In the third exercise there is the focus of incorporating UI and UX design, alongside user-friendly interfaces within Adobe XD. It is commonly known that good UI and UX is a major selling point of how successful web and app design is. By making an engaging and memorable experience, not only do you keep the consumer interested and engaged, it creates a stronger memory which is inherently linked within the product or service the designer is working for. In XD a major functionality of that comes through the use of components in the design software; a component is best thought of as a mechanism of engagement that can be interacted with by a user to some degree that offers a tactile response and oftentimes navigation within the website or app. Appearing commonly as buttons or toggle switches these components are important and Adobe XD allows custom and detailed customisation and editing of these to suit the user. Creating a component is as simple as selecting the relevant icons or shapes that have been made and clicking a button to give it the ability to be edited with different states and visuals. With the library and asset function, a designer is able to create a series of components that are able to be stored and placed into the document as and when needed, to further into this customisation once a new component has been made, it will become what is know as a “main” component (formerly known as master) this is the source where all new iterations of this component will draw from, which allows for new instances to be edited to the relevant state they need to be in without affecting all of them across the document, and vice versa it allows the user free access to edit the main and affect all instance versions of the component. The functionality and accessibility is only enhanced with the ability to replace components similarly to how the images were replaced in the earlier tutorial. Adobe XD does an objectively good job at keeping its technical methods similar in practice for the user.

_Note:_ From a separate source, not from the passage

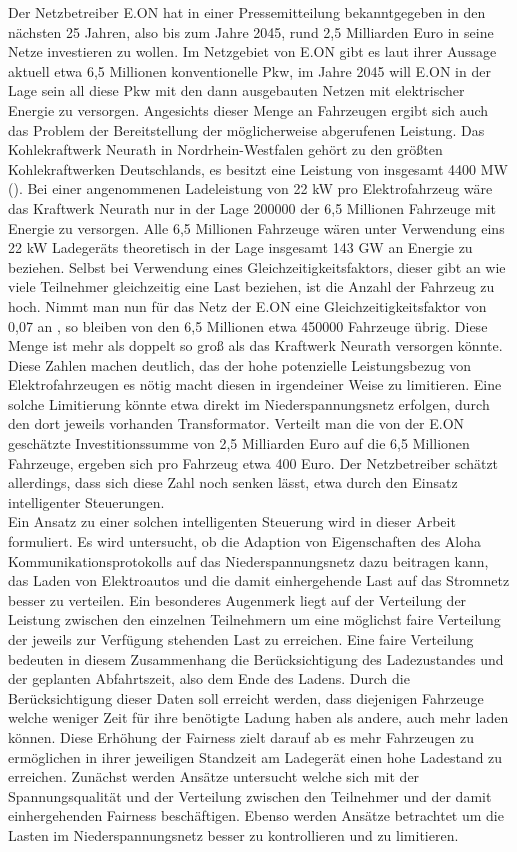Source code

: Der Netzbetreiber E.ON hat in einer Pressemitteilung \cite{eon_presse} bekanntgegeben in den nächsten 25 Jahren, also bis zum Jahre 2045, rund 2,5 Milliarden Euro in seine Netze investieren zu wollen. Im Netzgebiet von E.ON gibt es laut ihrer Aussage aktuell etwa 6,5 Millionen konventionelle Pkw, im Jahre 2045 will E.ON in der Lage sein all diese Pkw mit den dann ausgebauten Netzen mit elektrischer Energie zu versorgen. Angesichts dieser Menge an Fahrzeugen ergibt sich auch das Problem der Bereitstellung der möglicherweise abgerufenen Leistung. Das Kohlekraftwerk Neurath in Nordrhein-Westfalen gehört zu den größten Kohlekraftwerken Deutschlands, es besitzt eine Leistung von insgesamt 4400 MW (\cite{power}). Bei einer angenommenen Ladeleistung von 22 kW pro Elektrofahrzeug wäre das Kraftwerk Neurath nur in der Lage 200000 der 6,5 Millionen Fahrzeuge mit Energie zu versorgen. Alle 6,5 Millionen Fahrzeuge wären unter Verwendung eins 22 kW Ladegeräts theoretisch in der Lage insgesamt 143 GW an Energie zu beziehen. 
Selbst bei Verwendung eines Gleichzeitigkeitsfaktors, dieser gibt an wie viele Teilnehmer gleichzeitig eine Last beziehen, ist die Anzahl der Fahrzeug zu hoch. Nimmt man nun für das Netz der E.ON eine Gleichzeitigkeitsfaktor von 0,07 an \cite{gust_2014}, so bleiben von den 6,5 Millionen etwa 450000 Fahrzeuge übrig. Diese Menge ist mehr als doppelt so groß als das Kraftwerk Neurath versorgen könnte. Diese Zahlen machen deutlich, das der hohe potenzielle Leistungsbezug von Elektrofahrzeugen es nötig macht diesen in irgendeiner Weise zu limitieren. Eine solche Limitierung könnte etwa direkt im Niederspannungsnetz erfolgen, durch den dort jeweils vorhanden Transformator. Verteilt man die von der E.ON geschätzte Investitionssumme von 2,5 Milliarden Euro auf die 6,5 Millionen Fahrzeuge, ergeben sich pro Fahrzeug etwa 400 Euro. Der Netzbetreiber schätzt allerdings, dass sich diese Zahl noch senken lässt, etwa durch den Einsatz intelligenter Steuerungen. \\
Ein Ansatz zu einer solchen intelligenten Steuerung wird in dieser Arbeit formuliert. Es wird untersucht, ob die Adaption von Eigenschaften des Aloha Kommunikationsprotokolls auf das Niederspannungsnetz dazu beitragen kann, das Laden von Elektroautos und die damit einhergehende Last auf das Stromnetz besser zu verteilen. Ein besonderes Augenmerk liegt auf der Verteilung der Leistung zwischen den einzelnen Teilnehmern um eine möglichst faire Verteilung der jeweils zur Verfügung stehenden Last zu erreichen. Eine faire Verteilung bedeuten in diesem Zusammenhang die Berücksichtigung des Ladezustandes und der geplanten Abfahrtszeit, also dem Ende des Ladens. Durch die Berücksichtigung dieser Daten soll erreicht werden, dass diejenigen Fahrzeuge welche weniger Zeit für ihre benötigte Ladung haben als andere, auch mehr laden können. Diese Erhöhung der Fairness zielt darauf ab es mehr Fahrzeugen zu ermöglichen in ihrer jeweiligen Standzeit am Ladegerät einen hohe Ladestand zu erreichen. Zunächst werden Ansätze untersucht welche sich mit der Spannungsqualität und der Verteilung zwischen den Teilnehmer und der damit einhergehenden Fairness beschäftigen. Ebenso werden Ansätze betrachtet um die Lasten im Niederspannungsnetz besser zu kontrollieren und zu limitieren.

he tutorial used started by creating a component to apply it across different artboards and showed the simplicity of adjusting them for different aspects, in this it explained the use of XD and its responsive design ability, which allows the user to control individually how aspects of a component will perform upon reshaping and resizing, which will allow a much more streamline and user friendly experience to people who have to view the content on different types of devices. A follow on step after discovering the capabilities of components and how easy it can make editing and changing different parts is what is referred to as nesting components, which is effectively a component grouped within another component. Within the tutorial that was followed for this exercise, the objective was to change the icons of the nested components to represent different actions, in this the colour was also changed as a way to continue to show the different customisation that is available at the designers fingertips. This can be helpful to offer more detail within the interactivity, used in combination with states; there are multiple states which will affect the functionality of how the component works. Default, hover, and toggle, Although the tutorial did not touch on the toggle state much, personal experience knows it as a way to create switches in design, an example of that could be used for a light and dark mode button as an accessibility feature. In the tutorial there was exploration of the hover state and how its interactivity can be used as an effective call to action for buttons.